---------- Given information ----------
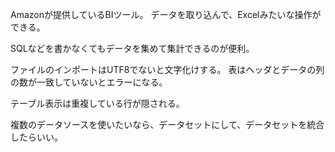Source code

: Amazonが提供しているBIツール。
データを取り込んで、Excelみたいな操作ができる。

SQLなどを書かなくてもデータを集めて集計できるのが便利。

ファイルのインポートはUTF8でないと文字化けする。
表はヘッダとデータの列の数が一致していないとエラーになる。

テーブル表示は重複している行が隠される。

複数のデータソースを使いたいなら、データセットにして、データセットを統合したらいい。
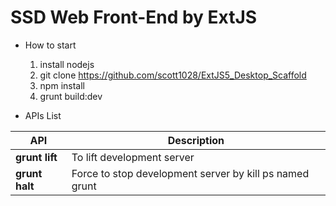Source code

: # SSD Web Front-End by ExtJS
- How to start
    1. install nodejs
    2. git clone https://github.com/scott1028/ExtJS5_Desktop_Scaffold
    3. npm install
    4. grunt build:dev

- APIs List

API | Description
--- | ---
**grunt lift**      | To lift development server
**grunt halt**      | Force to stop development server by kill ps named grunt

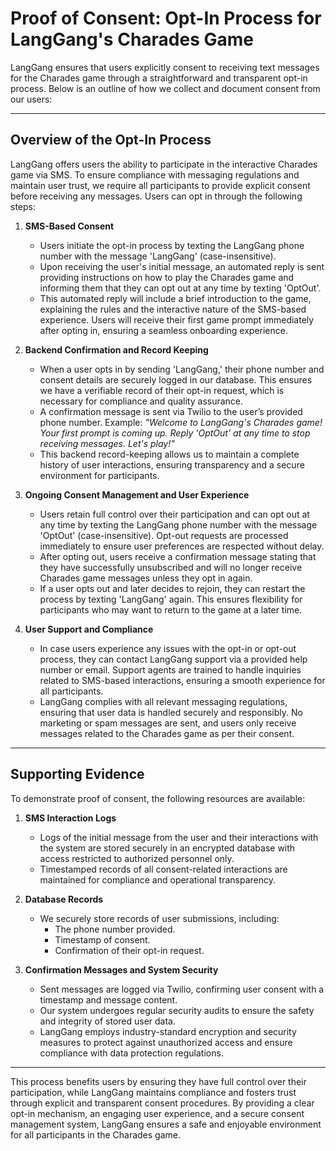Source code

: # **Proof of Consent: Opt-In Process for LangGang's Charades Game**

LangGang ensures that users explicitly consent to receiving text messages for the Charades game through a straightforward and transparent opt-in process. Below is an outline of how we collect and document consent from our users:

---

## **Overview of the Opt-In Process**
LangGang offers users the ability to participate in the interactive Charades game via SMS. To ensure compliance with messaging regulations and maintain user trust, we require all participants to provide explicit consent before receiving any messages. Users can opt in through the following steps:

1. **SMS-Based Consent**
   - Users initiate the opt-in process by texting the LangGang phone number with the message 'LangGang' (case-insensitive).
   - Upon receiving the user's initial message, an automated reply is sent providing instructions on how to play the Charades game and informing them that they can opt out at any time by texting 'OptOut'.
   - This automated reply will include a brief introduction to the game, explaining the rules and the interactive nature of the SMS-based experience. Users will receive their first game prompt immediately after opting in, ensuring a seamless onboarding experience.

2. **Backend Confirmation and Record Keeping**
   - When a user opts in by sending 'LangGang,' their phone number and consent details are securely logged in our database. This ensures we have a verifiable record of their opt-in request, which is necessary for compliance and quality assurance.
   - A confirmation message is sent via Twilio to the user’s provided phone number. Example:
     *"Welcome to LangGang's Charades game! Your first prompt is coming up. Reply 'OptOut' at any time to stop receiving messages. Let's play!"*
   - This backend record-keeping allows us to maintain a complete history of user interactions, ensuring transparency and a secure environment for participants.

3. **Ongoing Consent Management and User Experience**
   - Users retain full control over their participation and can opt out at any time by texting the LangGang phone number with the message 'OptOut' (case-insensitive). Opt-out requests are processed immediately to ensure user preferences are respected without delay.
   - After opting out, users receive a confirmation message stating that they have successfully unsubscribed and will no longer receive Charades game messages unless they opt in again.
   - If a user opts out and later decides to rejoin, they can restart the process by texting 'LangGang' again. This ensures flexibility for participants who may want to return to the game at a later time.

4. **User Support and Compliance**
   - In case users experience any issues with the opt-in or opt-out process, they can contact LangGang support via a provided help number or email. Support agents are trained to handle inquiries related to SMS-based interactions, ensuring a smooth experience for all participants.
   - LangGang complies with all relevant messaging regulations, ensuring that user data is handled securely and responsibly. No marketing or spam messages are sent, and users only receive messages related to the Charades game as per their consent.

---

## **Supporting Evidence**
To demonstrate proof of consent, the following resources are available:

1. **SMS Interaction Logs**
   - Logs of the initial message from the user and their interactions with the system are stored securely in an encrypted database with access restricted to authorized personnel only.
   - Timestamped records of all consent-related interactions are maintained for compliance and operational transparency.

2. **Database Records**
   - We securely store records of user submissions, including:
     - The phone number provided.
     - Timestamp of consent.
     - Confirmation of their opt-in request.

3. **Confirmation Messages and System Security**
   - Sent messages are logged via Twilio, confirming user consent with a timestamp and message content.
   - Our system undergoes regular security audits to ensure the safety and integrity of stored user data.
   - LangGang employs industry-standard encryption and security measures to protect against unauthorized access and ensure compliance with data protection regulations.

---

This process benefits users by ensuring they have full control over their participation, while LangGang maintains compliance and fosters trust through explicit and transparent consent procedures. By providing a clear opt-in mechanism, an engaging user experience, and a secure consent management system, LangGang ensures a safe and enjoyable environment for all participants in the Charades game.

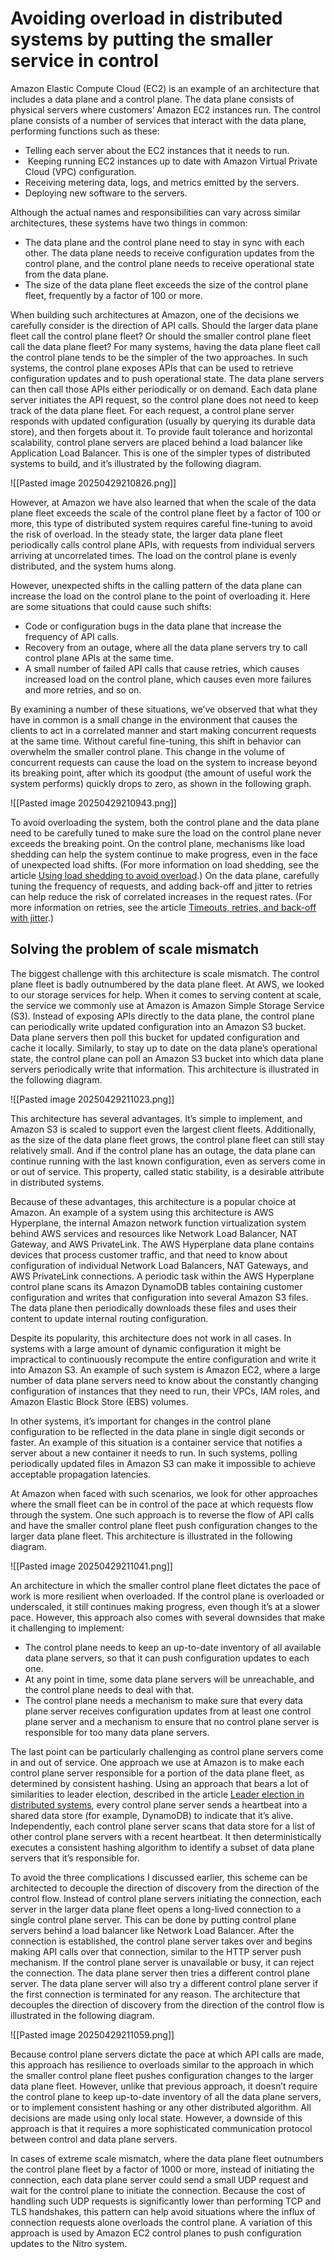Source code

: 
# Avoiding overload in distributed systems by putting the smaller service in control

Amazon Elastic Compute Cloud (EC2) is an example of an architecture that includes a data plane and a control plane. The data plane consists of physical servers where customers’ Amazon EC2 instances run. The control plane consists of a number of services that interact with the data plane, performing functions such as these:

- Telling each server about the EC2 instances that it needs to run.
-  Keeping running EC2 instances up to date with Amazon Virtual Private Cloud (VPC) configuration.
- Receiving metering data, logs, and metrics emitted by the servers.
- Deploying new software to the servers.

Although the actual names and responsibilities can vary across similar architectures, these systems have two things in common:

- The data plane and the control plane need to stay in sync with each other. The data plane needs to receive configuration updates from the control plane, and the control plane needs to receive operational state from the data plane.
- The size of the data plane fleet exceeds the size of the control plane fleet, frequently by a factor of 100 or more.

When building such architectures at Amazon, one of the decisions we carefully consider is the direction of API calls. Should the larger data plane fleet call the control plane fleet? Or should the smaller control plane fleet call the data plane fleet? For many systems, having the data plane fleet call the control plane tends to be the simpler of the two approaches. In such systems, the control plane exposes APIs that can be used to retrieve configuration updates and to push operational state. The data plane servers can then call those APIs either periodically or on demand. Each data plane server initiates the API request, so the control plane does not need to keep track of the data plane fleet. For each request, a control plane server responds with updated configuration (usually by querying its durable data store), and then forgets about it. To provide fault tolerance and horizontal scalability, control plane servers are placed behind a load balancer like Application Load Balancer. This is one of the simpler types of distributed systems to build, and it’s illustrated by the following diagram.

![[Pasted image 20250429210826.png]]

However, at Amazon we have also learned that when the scale of the data plane fleet exceeds the scale of the control plane fleet by a factor of 100 or more, this type of distributed system requires careful fine-tuning to avoid the risk of overload. In the steady state, the larger data plane fleet periodically calls control plane APIs, with requests from individual servers arriving at uncorrelated times. The load on the control plane is evenly distributed, and the system hums along.

However, unexpected shifts in the calling pattern of the data plane can increase the load on the control plane to the point of overloading it. Here are some situations that could cause such shifts:

- Code or configuration bugs in the data plane that increase the frequency of API calls.
- Recovery from an outage, where all the data plane servers try to call control plane APIs at the same time.
- A small number of failed API calls that cause retries, which causes increased load on the control plane, which causes even more failures and more retries, and so on.

By examining a number of these situations, we’ve observed that what they have in common is a small change in the environment that causes the clients to act in a correlated manner and start making concurrent requests at the same time. Without careful fine-tuning, this shift in behavior can overwhelm the smaller control plane. This change in the volume of concurrent requests can cause the load on the system to increase beyond its breaking point, after which its goodput (the amount of useful work the system performs) quickly drops to zero, as shown in the following graph.

![[Pasted image 20250429210943.png]]

To avoid overloading the system, both the control plane and the data plane need to be carefully tuned to make sure the load on the control plane never exceeds the breaking point. On the control plane, mechanisms like load shedding can help the system continue to make progress, even in the face of unexpected load shifts. (For more information on load shedding, see the article [Using load shedding to avoid overload](https://aws.amazon.com/builders-library/using-load-shedding-to-avoid-overload/).) On the data plane, carefully tuning the frequency of requests, and adding back-off and jitter to retries can help reduce the risk of correlated increases in the request rates. (For more information on retries, see the article [Timeouts, retries, and back-off with jitter](https://aws.amazon.com/builders-library/timeouts-retries-and-backoff-with-jitter).)

## Solving the problem of scale mismatch

The biggest challenge with this architecture is scale mismatch. The control plane fleet is badly outnumbered by the data plane fleet. At AWS, we looked to our storage services for help. When it comes to serving content at scale, the service we commonly use at Amazon is Amazon Simple Storage Service (S3). Instead of exposing APIs directly to the data plane, the control plane can periodically write updated configuration into an Amazon S3 bucket. Data plane servers then poll this bucket for updated configuration and cache it locally. Similarly, to stay up to date on the data plane’s operational state, the control plane can poll an Amazon S3 bucket into which data plane servers periodically write that information. This architecture is illustrated in the following diagram.

![[Pasted image 20250429211023.png]]

This architecture has several advantages. It’s simple to implement, and Amazon S3 is scaled to support even the largest client fleets. Additionally, as the size of the data plane fleet grows, the control plane fleet can still stay relatively small. And if the control plane has an outage, the data plane can continue running with the last known configuration, even as servers come in or out of service. This property, called static stability, is a desirable attribute in distributed systems.

Because of these advantages, this architecture is a popular choice at Amazon. An example of a system using this architecture is AWS Hyperplane, the internal Amazon network function virtualization system behind AWS services and resources like Network Load Balancer, NAT Gateway, and AWS PrivateLink. The AWS Hyperplane data plane contains devices that process customer traffic, and that need to know about configuration of individual Network Load Balancers, NAT Gateways, and AWS PrivateLink connections. A periodic task within the AWS Hyperplane control plane scans its Amazon DynamoDB tables containing customer configuration and writes that configuration into several Amazon S3 files. The data plane then periodically downloads these files and uses their content to update internal routing configuration.

Despite its popularity, this architecture does not work in all cases. In systems with a large amount of dynamic configuration it might be impractical to continuously recompute the entire configuration and write it into Amazon S3. An example of such system is Amazon EC2, where a large number of data plane servers need to know about the constantly changing configuration of instances that they need to run, their VPCs, IAM roles, and Amazon Elastic Block Store (EBS) volumes.

In other systems, it’s important for changes in the control plane configuration to be reflected in the data plane in single digit seconds or faster. An example of this situation is a container service that notifies a server about a new container it needs to run. In such systems, polling periodically updated files in Amazon S3 can make it impossible to achieve acceptable propagation latencies.

At Amazon when faced with such scenarios, we look for other approaches where the small fleet can be in control of the pace at which requests flow through the system. One such approach is to reverse the flow of API calls and have the smaller control plane fleet push configuration changes to the larger data plane fleet. This architecture is illustrated in the following diagram.

![[Pasted image 20250429211041.png]]

An architecture in which the smaller control plane fleet dictates the pace of work is more resilient when overloaded. If the control plane is overloaded or underscaled, it still continues making progress, even though it’s at a slower pace. However, this approach also comes with several downsides that make it challenging to implement:

- The control plane needs to keep an up-to-date inventory of all available data plane servers, so that it can push configuration updates to each one.
- At any point in time, some data plane servers will be unreachable, and the control plane needs to deal with that. 
- The control plane needs a mechanism to make sure that every data plane server receives configuration updates from at least one control plane server and a mechanism to ensure that no control plane server is responsible for too many data plane servers. 

The last point can be particularly challenging as control plane servers come in and out of service. One approach we use at Amazon is to make each control plane server responsible for a portion of the data plane fleet, as determined by consistent hashing. Using an approach that bears a lot of similarities to leader election, described in the article [Leader election in distributed systems](https://aws.amazon.com/builders-library/leader-election-in-distributed-systems), every control plane server sends a heartbeat into a shared data store (for example, DynamoDB) to indicate that it’s alive. Independently, each control plane server scans that data store for a list of other control plane servers with a recent heartbeat. It then deterministically executes a consistent hashing algorithm to identify a subset of data plane servers that it’s responsible for.

To avoid the three complications I discussed earlier, this scheme can be architected to decouple the direction of discovery from the direction of the control flow. Instead of control plane servers initiating the connection, each server in the larger data plane fleet opens a long-lived connection to a single control plane server. This can be done by putting control plane servers behind a load balancer like Network Load Balancer. After the connection is established, the control plane server takes over and begins making API calls over that connection, similar to the HTTP server push mechanism. If the control plane server is unavailable or busy, it can reject the connection. The data plane server then tries a different control plane server. The data plane server will also try a different control plane server if the first connection is terminated for any reason. The architecture that decouples the direction of discovery from the direction of the control flow is illustrated in the following diagram.

![[Pasted image 20250429211059.png]]

Because control plane servers dictate the pace at which API calls are made, this approach has resilience to overloads similar to the approach in which the smaller control plane fleet pushes configuration changes to the larger data plane fleet. However, unlike that previous approach, it doesn’t require the control plane to keep up-to-date inventory of all the data plane servers, or to implement consistent hashing or any other distributed algorithm. All decisions are made using only local state. However, a downside of this approach is that it requires a more sophisticated communication protocol between control and data plane servers.

In cases of extreme scale mismatch, where the data plane fleet outnumbers the control plane fleet by a factor of 1000 or more, instead of initiating the connection, each data plane server could send a small UDP request and wait for the control plane to initiate the connection. Because the cost of handling such UDP requests is significantly lower than performing TCP and TLS handshakes, this pattern can help avoid situations where the influx of connection requests alone overloads the control plane. A variation of this approach is used by Amazon EC2 control planes to push configuration updates to the Nitro system.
----------
From the records above, print only the lines between the one holding "However, unexpected shifts" and the one holding "- A small number", inclusive, exactly as they stand.

However, unexpected shifts in the calling pattern of the data plane can increase the load on the control plane to the point of overloading it. Here are some situations that could cause such shifts:

- Code or configuration bugs in the data plane that increase the frequency of API calls.
- Recovery from an outage, where all the data plane servers try to call control plane APIs at the same time.
- A small number of failed API calls that cause retries, which causes increased load on the control plane, which causes even more failures and more retries, and so on.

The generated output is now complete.